Tomorrow we head to WF for the HHH. There is a big trade show – lots of bicycle stuff at the MPEC – lots of bicycle people from all over the world. It is very interesting and fun – especially if you like people watching. They serve beer too. Later in the evening there is a pasta dinner, but we were thinking of heating up lasagna at Mom’s house. Everyone carbs up for the big ride.
I’m really looking forward to this year’s ride for several reasons. One of the reasons is that it sort of signals the end of summer for me. I am ready for things to cool off so that we can work on the house. I’m also ready to start my younger art classes back up. Yesterday was my first Wed in over a year that I have not painted with the Ladies. While I missed them, I did feel freedom. And I needed that. Having that extra day will hopefully make me feel better about my classes – "my classes" being the key. I want to avoid spreading myself thin doing art for others. Maybe that sounds selfish, but there it is.
Yesterday, Jes and I glaze fired our pots. Once the kiln turned off, I was itchin’ to open it up and look inside, but it was way too hot. Before bed, Jesse did peek in and said there was lots of color. Yeha! I will go have a look-see this morning. We are already rubbing our hands together at the thought of throwing more pots and buying more glazes. UDATE: Jes and I walked out to the barn and took the glazed pots out of the kiln. The colors were great – mostly. There was one "bronze patina" that was a bit boring. Jes is going to take photos later, and I will post some then.
Since working on the house, I have had this flashback that I will try to share with you. Most of you know that my dad was a school principal, but in the summers he was a carpenter.

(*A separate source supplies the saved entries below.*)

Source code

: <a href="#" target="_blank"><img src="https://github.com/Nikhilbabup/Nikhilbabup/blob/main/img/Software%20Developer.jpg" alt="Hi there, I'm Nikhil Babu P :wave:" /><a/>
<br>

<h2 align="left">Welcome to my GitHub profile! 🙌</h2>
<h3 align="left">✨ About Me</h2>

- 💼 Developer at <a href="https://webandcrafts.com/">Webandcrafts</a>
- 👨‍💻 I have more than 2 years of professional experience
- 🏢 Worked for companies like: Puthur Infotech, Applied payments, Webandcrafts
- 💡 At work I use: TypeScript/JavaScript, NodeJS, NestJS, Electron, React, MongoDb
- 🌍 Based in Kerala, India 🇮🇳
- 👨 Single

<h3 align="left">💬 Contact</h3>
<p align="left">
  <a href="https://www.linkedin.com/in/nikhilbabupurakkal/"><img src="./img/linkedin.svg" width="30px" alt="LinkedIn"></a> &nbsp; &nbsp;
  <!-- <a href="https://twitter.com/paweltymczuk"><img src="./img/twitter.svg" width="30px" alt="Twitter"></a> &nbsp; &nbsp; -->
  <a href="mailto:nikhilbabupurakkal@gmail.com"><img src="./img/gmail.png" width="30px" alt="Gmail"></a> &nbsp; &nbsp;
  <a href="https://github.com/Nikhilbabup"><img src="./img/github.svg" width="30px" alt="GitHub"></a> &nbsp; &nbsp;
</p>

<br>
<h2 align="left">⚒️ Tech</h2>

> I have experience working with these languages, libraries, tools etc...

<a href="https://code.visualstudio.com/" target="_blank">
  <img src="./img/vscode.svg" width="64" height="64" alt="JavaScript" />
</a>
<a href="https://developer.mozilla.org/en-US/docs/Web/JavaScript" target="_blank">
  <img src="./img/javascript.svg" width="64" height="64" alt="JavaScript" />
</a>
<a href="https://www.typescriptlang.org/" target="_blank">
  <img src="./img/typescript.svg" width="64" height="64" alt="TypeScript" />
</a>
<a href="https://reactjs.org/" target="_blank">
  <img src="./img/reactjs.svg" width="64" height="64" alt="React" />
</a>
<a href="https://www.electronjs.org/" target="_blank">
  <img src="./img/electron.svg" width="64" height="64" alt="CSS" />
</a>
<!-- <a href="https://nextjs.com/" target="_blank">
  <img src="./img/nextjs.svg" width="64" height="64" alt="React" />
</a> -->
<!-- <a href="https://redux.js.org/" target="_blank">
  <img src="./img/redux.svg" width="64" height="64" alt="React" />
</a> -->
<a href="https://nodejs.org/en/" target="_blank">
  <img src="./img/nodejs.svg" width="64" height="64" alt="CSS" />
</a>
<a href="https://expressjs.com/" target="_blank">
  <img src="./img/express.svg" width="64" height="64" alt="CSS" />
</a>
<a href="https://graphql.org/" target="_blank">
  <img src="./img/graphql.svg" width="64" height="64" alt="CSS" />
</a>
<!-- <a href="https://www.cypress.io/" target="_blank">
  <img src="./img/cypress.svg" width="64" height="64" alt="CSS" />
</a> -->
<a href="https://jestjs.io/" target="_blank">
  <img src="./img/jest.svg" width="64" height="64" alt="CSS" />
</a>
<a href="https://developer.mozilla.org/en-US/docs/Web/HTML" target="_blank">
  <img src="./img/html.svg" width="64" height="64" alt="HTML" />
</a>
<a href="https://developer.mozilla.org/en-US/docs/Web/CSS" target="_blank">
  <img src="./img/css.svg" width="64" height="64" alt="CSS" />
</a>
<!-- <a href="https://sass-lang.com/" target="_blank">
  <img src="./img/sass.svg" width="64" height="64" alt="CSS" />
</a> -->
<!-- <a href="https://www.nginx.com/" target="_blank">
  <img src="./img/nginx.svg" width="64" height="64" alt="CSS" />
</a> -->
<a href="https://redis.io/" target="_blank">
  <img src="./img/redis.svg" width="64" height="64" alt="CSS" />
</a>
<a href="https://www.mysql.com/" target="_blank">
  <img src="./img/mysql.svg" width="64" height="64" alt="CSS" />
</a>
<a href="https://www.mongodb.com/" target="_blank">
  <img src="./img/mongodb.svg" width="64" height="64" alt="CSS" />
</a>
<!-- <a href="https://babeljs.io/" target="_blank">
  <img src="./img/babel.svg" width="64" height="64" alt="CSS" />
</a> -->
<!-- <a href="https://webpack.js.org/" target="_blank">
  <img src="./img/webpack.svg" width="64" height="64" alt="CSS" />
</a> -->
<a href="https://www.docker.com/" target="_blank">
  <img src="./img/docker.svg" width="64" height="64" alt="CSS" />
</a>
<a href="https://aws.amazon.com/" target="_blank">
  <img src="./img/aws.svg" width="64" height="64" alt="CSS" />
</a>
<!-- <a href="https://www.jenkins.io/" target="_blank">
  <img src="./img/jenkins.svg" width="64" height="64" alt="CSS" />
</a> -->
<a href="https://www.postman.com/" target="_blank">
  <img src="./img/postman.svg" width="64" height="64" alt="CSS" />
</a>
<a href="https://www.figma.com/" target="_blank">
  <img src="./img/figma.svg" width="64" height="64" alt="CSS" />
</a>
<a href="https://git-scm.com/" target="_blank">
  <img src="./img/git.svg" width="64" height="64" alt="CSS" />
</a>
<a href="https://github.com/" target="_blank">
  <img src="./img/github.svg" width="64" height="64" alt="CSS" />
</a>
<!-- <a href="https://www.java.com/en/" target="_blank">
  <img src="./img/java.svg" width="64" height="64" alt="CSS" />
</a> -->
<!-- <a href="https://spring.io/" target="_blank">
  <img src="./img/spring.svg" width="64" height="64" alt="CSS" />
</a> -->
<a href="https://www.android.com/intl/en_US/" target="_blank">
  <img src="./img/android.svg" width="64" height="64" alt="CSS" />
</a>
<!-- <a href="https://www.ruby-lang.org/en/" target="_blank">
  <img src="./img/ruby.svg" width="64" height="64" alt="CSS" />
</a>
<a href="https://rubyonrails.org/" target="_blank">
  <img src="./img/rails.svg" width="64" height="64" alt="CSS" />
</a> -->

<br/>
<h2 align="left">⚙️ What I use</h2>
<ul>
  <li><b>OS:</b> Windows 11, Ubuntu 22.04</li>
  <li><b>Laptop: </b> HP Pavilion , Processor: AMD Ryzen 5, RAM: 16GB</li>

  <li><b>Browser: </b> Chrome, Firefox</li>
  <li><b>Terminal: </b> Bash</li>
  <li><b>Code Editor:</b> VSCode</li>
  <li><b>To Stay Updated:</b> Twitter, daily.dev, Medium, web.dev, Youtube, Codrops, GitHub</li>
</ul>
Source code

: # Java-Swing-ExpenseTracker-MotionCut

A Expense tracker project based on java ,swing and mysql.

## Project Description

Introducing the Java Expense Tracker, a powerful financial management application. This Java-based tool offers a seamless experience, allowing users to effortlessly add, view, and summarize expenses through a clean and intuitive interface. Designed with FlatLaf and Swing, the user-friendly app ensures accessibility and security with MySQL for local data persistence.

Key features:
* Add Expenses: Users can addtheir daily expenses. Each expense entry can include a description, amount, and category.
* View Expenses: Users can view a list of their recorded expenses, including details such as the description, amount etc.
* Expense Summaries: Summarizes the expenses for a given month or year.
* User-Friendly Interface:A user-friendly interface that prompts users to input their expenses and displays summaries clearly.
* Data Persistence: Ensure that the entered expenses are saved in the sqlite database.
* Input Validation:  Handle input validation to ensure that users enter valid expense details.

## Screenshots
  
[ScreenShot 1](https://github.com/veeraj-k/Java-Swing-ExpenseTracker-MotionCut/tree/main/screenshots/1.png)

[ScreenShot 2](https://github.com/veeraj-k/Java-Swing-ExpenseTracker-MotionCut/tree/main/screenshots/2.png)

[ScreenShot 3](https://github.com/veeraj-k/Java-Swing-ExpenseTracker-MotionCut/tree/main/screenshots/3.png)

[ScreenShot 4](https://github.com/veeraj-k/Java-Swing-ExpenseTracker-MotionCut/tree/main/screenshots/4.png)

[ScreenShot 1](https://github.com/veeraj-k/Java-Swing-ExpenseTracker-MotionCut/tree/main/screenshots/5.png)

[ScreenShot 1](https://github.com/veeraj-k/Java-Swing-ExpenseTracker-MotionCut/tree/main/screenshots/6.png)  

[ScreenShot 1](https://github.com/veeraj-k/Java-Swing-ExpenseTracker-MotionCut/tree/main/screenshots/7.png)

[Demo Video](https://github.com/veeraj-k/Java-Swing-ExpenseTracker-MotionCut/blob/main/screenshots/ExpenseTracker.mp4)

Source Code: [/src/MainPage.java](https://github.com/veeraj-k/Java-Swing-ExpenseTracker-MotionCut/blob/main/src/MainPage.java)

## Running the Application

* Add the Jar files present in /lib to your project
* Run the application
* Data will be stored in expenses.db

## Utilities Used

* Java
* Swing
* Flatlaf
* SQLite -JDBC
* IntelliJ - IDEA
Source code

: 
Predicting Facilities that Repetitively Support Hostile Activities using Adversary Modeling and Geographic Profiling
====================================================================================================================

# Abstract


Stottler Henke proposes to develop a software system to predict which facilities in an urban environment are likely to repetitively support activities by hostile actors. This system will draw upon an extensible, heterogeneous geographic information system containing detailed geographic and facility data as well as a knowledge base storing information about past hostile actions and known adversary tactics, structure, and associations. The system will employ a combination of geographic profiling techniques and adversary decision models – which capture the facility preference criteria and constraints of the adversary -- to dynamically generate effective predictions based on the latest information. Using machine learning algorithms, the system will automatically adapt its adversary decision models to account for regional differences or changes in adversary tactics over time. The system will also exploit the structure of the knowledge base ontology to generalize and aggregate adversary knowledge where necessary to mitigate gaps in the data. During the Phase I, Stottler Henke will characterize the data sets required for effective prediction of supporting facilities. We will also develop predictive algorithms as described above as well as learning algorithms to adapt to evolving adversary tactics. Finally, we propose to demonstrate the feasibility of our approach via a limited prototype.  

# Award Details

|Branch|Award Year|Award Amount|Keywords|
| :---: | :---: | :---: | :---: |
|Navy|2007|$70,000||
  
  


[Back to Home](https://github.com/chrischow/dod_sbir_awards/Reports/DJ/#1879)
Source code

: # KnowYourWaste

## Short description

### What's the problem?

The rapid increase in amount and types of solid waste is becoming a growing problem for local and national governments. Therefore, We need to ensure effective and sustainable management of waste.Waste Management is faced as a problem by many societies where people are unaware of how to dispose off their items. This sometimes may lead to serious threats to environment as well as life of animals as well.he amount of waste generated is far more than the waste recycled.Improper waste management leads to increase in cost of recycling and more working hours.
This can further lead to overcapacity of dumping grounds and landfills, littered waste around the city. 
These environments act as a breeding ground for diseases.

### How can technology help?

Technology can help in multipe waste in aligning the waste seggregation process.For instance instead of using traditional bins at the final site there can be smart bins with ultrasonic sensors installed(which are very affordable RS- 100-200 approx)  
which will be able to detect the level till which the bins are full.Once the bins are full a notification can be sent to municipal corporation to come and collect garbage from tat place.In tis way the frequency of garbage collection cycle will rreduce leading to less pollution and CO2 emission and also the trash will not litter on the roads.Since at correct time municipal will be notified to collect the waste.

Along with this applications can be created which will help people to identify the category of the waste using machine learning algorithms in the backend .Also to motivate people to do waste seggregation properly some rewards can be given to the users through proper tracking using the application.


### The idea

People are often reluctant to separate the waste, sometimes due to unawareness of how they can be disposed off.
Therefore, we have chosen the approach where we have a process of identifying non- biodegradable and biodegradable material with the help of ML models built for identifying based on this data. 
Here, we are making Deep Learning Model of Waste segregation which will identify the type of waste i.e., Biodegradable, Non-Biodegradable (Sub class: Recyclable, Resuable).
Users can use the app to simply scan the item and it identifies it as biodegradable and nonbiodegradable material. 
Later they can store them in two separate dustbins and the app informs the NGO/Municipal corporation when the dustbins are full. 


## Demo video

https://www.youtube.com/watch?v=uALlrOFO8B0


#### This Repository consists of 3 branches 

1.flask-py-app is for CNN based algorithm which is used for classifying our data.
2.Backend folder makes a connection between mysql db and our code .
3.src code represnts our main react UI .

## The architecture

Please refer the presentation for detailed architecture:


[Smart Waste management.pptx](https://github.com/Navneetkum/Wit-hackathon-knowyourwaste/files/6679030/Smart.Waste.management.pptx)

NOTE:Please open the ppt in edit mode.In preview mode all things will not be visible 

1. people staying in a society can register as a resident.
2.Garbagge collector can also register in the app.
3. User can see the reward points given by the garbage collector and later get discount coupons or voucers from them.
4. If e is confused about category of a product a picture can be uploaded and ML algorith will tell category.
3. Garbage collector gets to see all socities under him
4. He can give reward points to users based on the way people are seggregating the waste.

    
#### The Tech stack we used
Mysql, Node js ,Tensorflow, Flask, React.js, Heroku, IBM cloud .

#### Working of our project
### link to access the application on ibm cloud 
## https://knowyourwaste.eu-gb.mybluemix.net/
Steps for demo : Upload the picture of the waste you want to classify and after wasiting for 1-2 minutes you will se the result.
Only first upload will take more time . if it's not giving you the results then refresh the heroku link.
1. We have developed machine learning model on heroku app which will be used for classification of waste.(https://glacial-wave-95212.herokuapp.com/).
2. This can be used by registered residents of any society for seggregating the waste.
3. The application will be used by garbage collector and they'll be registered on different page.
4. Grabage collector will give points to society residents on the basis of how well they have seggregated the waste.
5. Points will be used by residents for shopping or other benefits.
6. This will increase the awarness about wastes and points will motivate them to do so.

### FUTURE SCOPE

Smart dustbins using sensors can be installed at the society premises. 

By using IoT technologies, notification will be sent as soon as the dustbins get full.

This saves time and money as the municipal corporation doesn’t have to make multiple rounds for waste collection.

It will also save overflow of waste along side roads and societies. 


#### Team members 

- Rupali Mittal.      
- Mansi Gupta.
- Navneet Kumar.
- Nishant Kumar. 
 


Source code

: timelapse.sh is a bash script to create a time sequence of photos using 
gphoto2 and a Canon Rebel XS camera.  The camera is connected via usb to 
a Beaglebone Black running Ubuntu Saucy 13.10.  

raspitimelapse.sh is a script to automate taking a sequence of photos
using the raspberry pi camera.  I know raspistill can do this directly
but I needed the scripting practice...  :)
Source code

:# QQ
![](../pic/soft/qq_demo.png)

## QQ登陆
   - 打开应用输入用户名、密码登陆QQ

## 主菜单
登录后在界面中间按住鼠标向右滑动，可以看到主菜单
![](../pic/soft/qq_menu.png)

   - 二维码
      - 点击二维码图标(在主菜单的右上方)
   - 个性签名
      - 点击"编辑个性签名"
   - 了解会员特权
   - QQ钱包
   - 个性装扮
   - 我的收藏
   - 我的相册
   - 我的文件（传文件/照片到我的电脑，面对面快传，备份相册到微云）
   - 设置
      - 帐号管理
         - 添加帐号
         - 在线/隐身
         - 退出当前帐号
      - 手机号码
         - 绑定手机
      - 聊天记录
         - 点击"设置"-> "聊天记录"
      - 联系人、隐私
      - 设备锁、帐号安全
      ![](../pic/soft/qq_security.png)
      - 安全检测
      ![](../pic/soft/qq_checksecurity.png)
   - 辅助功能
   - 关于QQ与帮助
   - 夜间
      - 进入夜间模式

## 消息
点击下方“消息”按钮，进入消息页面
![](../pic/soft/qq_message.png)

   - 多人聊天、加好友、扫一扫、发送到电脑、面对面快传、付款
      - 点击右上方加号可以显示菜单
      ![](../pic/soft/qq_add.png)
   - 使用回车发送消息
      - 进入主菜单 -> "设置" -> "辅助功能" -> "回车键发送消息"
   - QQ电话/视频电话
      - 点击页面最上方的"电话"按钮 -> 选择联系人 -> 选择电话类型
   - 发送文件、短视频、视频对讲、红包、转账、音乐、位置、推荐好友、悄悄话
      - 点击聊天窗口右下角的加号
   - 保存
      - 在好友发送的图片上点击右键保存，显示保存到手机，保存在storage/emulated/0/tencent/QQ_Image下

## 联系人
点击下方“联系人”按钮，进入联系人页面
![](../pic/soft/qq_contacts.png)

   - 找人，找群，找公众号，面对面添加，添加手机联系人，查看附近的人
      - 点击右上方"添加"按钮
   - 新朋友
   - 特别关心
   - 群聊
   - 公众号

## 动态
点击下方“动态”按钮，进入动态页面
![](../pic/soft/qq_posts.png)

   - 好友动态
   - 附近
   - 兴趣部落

One summer he built a little house in Red River at the end of High Street where the road meets the Pass. Back then there were no other houses on that end of the street except for Col. Johnson’s log house on the side of the mountain hidden in the trees. I would bet people still don’t know the Johnson cabin, which was very cool. Anyway, Dad was building our cabin at the base of the mountain. When it came time to put up rafters or trusses, Dad had planned on making a loft – not really a second floor, but sort of. So he needed a tall pitch in the roof. Now most carpenters would have figured out the pitch mathematically and built it on the ground setting it up on the walls after it was built, but not Dad. That summer he had Billy Addison helping him. I think Billy was probably about 16 years old, but was over 6’ tall (Dad was 5’9"). I remember Dad and Billy standing on the walls of the house with Billy holding up two boards over his head – as high as he could – like a large A – while Dad reached way up and nailed the boards together. As a kid, I did not realize the craziness of this move, nor the danger, but I do remember Dad and Billy laughing as they struggled to get the high pitch of the house, balanced precariously on the walls. And we all lived to tell about it and have other memories of building with Dad. That house was eventually bought by the Gills and moved behind the old Texas Red’s.